Sportsmen, of course, are the very last people who need antlers. The human species has adapted mate selection so that the implied eugenic appeal of an elite athlete is indicated more blatantly by display, in wealth and celebrity, than by the tangling of horns in actual competition. True, Lionel Messi’s humble bearing is consistent with a physique that made him known as “The Flea”. But that’s why Cristiano Ronaldo, in his seething physical vanity, is such a perfect foil. Messi needed growth hormones in adolescence. And I need deer-antler spray. For the amplification of my genetic wares, I certainly need it more than do towering, millionaire golfers or hulking, millionaire American footballers.
Depending who you believe, this stuff is either a 21st-century variation on the snake oil formerly hawked by fairground hucksters, or can turn you from a tick on the heather into the Monarch of the Glen himself.

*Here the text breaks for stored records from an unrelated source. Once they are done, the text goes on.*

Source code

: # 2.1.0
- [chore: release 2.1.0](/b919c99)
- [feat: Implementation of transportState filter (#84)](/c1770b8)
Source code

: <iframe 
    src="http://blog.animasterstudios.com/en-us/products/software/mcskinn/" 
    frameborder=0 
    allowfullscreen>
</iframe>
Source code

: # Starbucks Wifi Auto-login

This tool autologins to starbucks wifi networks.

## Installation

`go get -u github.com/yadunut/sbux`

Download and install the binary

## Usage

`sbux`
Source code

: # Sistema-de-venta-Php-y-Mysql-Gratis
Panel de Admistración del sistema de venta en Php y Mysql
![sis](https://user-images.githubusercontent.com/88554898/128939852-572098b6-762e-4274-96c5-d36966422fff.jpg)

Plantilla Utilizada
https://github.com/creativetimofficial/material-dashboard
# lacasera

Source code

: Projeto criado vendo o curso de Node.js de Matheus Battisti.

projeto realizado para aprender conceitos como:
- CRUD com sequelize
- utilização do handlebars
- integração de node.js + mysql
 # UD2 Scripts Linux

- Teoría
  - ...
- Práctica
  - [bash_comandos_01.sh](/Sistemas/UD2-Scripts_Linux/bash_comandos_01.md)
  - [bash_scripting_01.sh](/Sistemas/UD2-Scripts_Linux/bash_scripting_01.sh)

It has been used in Chinese medicine for 2,000 years, to strengthen bone, tendon and libido. Clinical studies have also identified anti-depressant properties. Even now, China produces nearly 100 tons of dried antler velvet every year, and it is also harvested for export in Russia. But the Asian market apparently prizes above all the North American elk, which is considered especially potent.

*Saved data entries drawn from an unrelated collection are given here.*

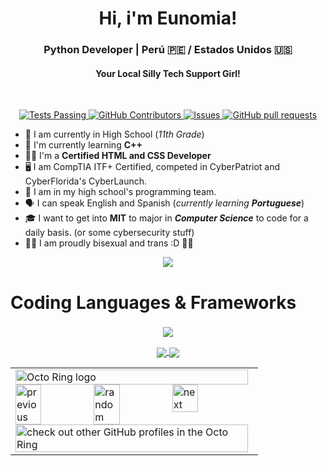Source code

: <h1 align="center">Hi, i'm Eunomia!</h1>
<h3 align="center">Python Developer | Perú 🇵🇪 / Estados Unidos 🇺🇸</h3>
<h4 align="center">Your Local Silly Tech Support Girl!</h4>
<br>
  <p align="center">
    <a href="https://github.com/femd1ngu5/PyPrompt/actions">
      <img alt="Tests Passing" src="https://github.com/anuraghazra/github-readme-stats/workflows/Test/badge.svg" />
    </a>
    <a href="https://github.com/femd1ngu5/PyPrompt/graphs/contributors">
      <img alt="GitHub Contributors" src="https://img.shields.io/github/contributors/femd1ngu5/PyPrompt" />
    </a>
    <a href="https://github.com/femd1ngu5/PyPrompt/issues">
      <img alt="Issues" src="https://img.shields.io/github/issues/femd1ngu5/PyPrompt?color=0088ff" />
    </a>
    <a href="https://github.com/femd1ngu5/PyPrompt/pulls">
      <img alt="GitHub pull requests" src="https://img.shields.io/github/issues-pr/femd1ngu5/PyPrompt?color=0088ff" />
    </a>

  </p>


- 🏫 I am currently in High School (_11th Grade_)
- 🌱 I'm currently learning **C++**
- 👩‍💻 I'm a **Certified HTML and CSS Developer**
- 🖥 I am CompTIA ITF+ Certified, competed in CyberPatriot and CyberFlorida's CyberLaunch.
- 🫡 I am in my high school's programming team.
- 🗣 I can speak English and Spanish (_currently learning **Portuguese**_)
- 🎓 I want to get into **MIT** to major in _**Computer Science**_ to code for a daily basis. (or some cybersecurity stuff)
- 🏳️‍🌈 I am proudly bisexual and trans :D 🏳️‍⚧️

<p align="center">
  <a href="https://discord.com/users/849827353335955478" target="_blank" rel="nonreferrer"><img src="https://lanyard.cnrad.dev/api/849827353335955478"></a>
</p>

# Coding Languages & Frameworks
<h3 align="left"> </h3>
<p align="center">
  <a href="https://skillicons.dev">
    <img src="https://skillicons.dev/icons?i=c,cpp,html,js,css,nodejs,py, " />
  </a>
</p>

<p align="center">
  <a href="https://github.com/femd1ngu5/github-readme-stats">
    <img align="center" src="https://bellomia-readme-stats.vercel.app/api?username=femd1ngu5&show_icons=true&theme=merko" />
  </a>
  <a href="https://github.com/femd1ngu5/github-readme-stats">
    <img align="center" src="https://bellomia-readme-stats.vercel.app/api/top-langs/?username=femd1ngu5&layout=compact&show_icons=true&theme=merko" />
  </a>
  <br>
</p>  
  
<p align="center">
  <table align="center"><tbody><tr><td><a href="https://octo-ring.com/"><img src="https://octo-ring.com/static/img/widget/top.png" width="99%" alt="Octo Ring logo" align="top"></a><br><a href="https://octo-ring.com/p/femd1ngu5/prev"><img src="https://octo-ring.com/static/img/widget/prev.png" width="33%" alt="previous" align="top" title="previous profile"></a><a href="https://octo-ring.com/p/femd1ngu5/random"><img src="https://octo-ring.com/static/img/widget/random.png" width="33%" alt="random" align="top" title="random profile"></a><a href="https://octo-ring.com/p/femd1ngu5/next"><img src="https://octo-ring.com/static/img/widget/next.png" width="33%" alt="next" align="top" title="next profile"></a><br>
<a href="https://octo-ring.com/"><img src="https://octo-ring.com/static/img/widget/bottom.png" width="99%" alt="check out other GitHub profiles in the Octo Ring" align="top"></a></td></tr></tbody></table>
</p>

No animal tissue grows faster than antlers, which are shed and renewed annually. Their possible value to man was famously tested in a blind trial of athletes in New Zealand, half being administered antler velvet daily for 10 weeks, half receiving a placebo. Muscular endurance doubled among the former group; moreover their muscles gained efficiency but not mass. Suddenly professional sport wondered whether it had a natural alternative to anabolic steroids.
When antler use was prohibited (as is no longer the case) it turned out that a vital hormone in them could not be detected in urine samples. The exotic, ancient elixir duly found its place in sport’s quack cabinet – which, like aphrodisiac recipes, seems to be stocked on the basis that the less palatable something sounds, the sweeter the dividends can be.
Twenty years ago, for instance, the abrupt and conspicuous improvement in Chinese distance runners was attributed by their coach to the ingestion of turtle soup – and worms. Whatever else they might have been consuming, they certainly devoured records, one of them taking 42 seconds off the previous best for 10,000m.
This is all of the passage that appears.